**Assignment**.
Nothing but the lines below between the line holding "Please see [general" and the line holding "are in scope.", inclusive, should appear in the answer, each set down exactly.

**Exercise material**.
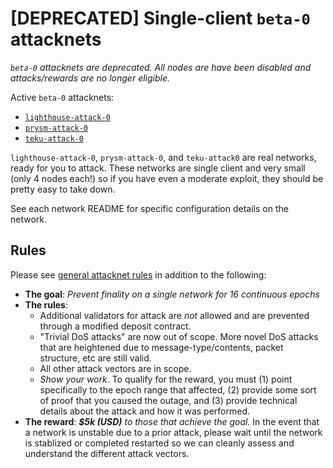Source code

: # [DEPRECATED] Single-client `beta-0` attacknets

_`beta-0` attacknets are deprecated. All nodes are have been disabled
and attacks/rewards are no longer eligible._

Active `beta-0` attacknets:
* [`lighthouse-attack-0`](./lighthouse-attack-0)
* [`prysm-attack-0`](./prysm-attack-0)
* [`teku-attack-0`](./teku-attack-0)

`lighthouse-attack-0`, `prysm-attack-0`, and `teku-attack0` are real networks, ready for you to attack.
These networks are single client and very small (only 4 nodes each!) so if you
have even a moderate exploit, they should be pretty easy to take down.

See each network README for specific configuration details on the network.

## Rules

Please see [general attacknet rules](../../README.md#general-rules) in addition
to the following:

* **The goal**: _Prevent finality on a single network for 16 continuous epochs_
* **The rules**:
    * Additional validators for attack are _not_ allowed and are prevented
      through a modified deposit contract.
    * "Trivial DoS attacks" are now out of scope. More novel DoS attacks that are heightened due
      to message-type/contents, packet structure, etc are still valid.
    * All other attack vectors are in scope.
    * _Show your work_. To qualify for the reward, you must (1) point specifically to the epoch range that affected,
      (2) provide some sort of proof that you caused the outage,
      and (3) provide technical details about the attack and how it was performed.
* **The reward**: _**$5k (USD)** to those that achieve the goal._ In the event
  that a network is unstable due to a prior attack, please wait until the
  network is stablized or completed restarted so we can cleanly assess and
  understand the different attack vectors.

**Exercise solution**.
Please see [general attacknet rules](../../README.md#general-rules) in addition
to the following:

* **The goal**: _Prevent finality on a single network for 16 continuous epochs_
* **The rules**:
    * Additional validators for attack are _not_ allowed and are prevented
      through a modified deposit contract.
    * "Trivial DoS attacks" are now out of scope. More novel DoS attacks that are heightened due
      to message-type/contents, packet structure, etc are still valid.
    * All other attack vectors are in scope.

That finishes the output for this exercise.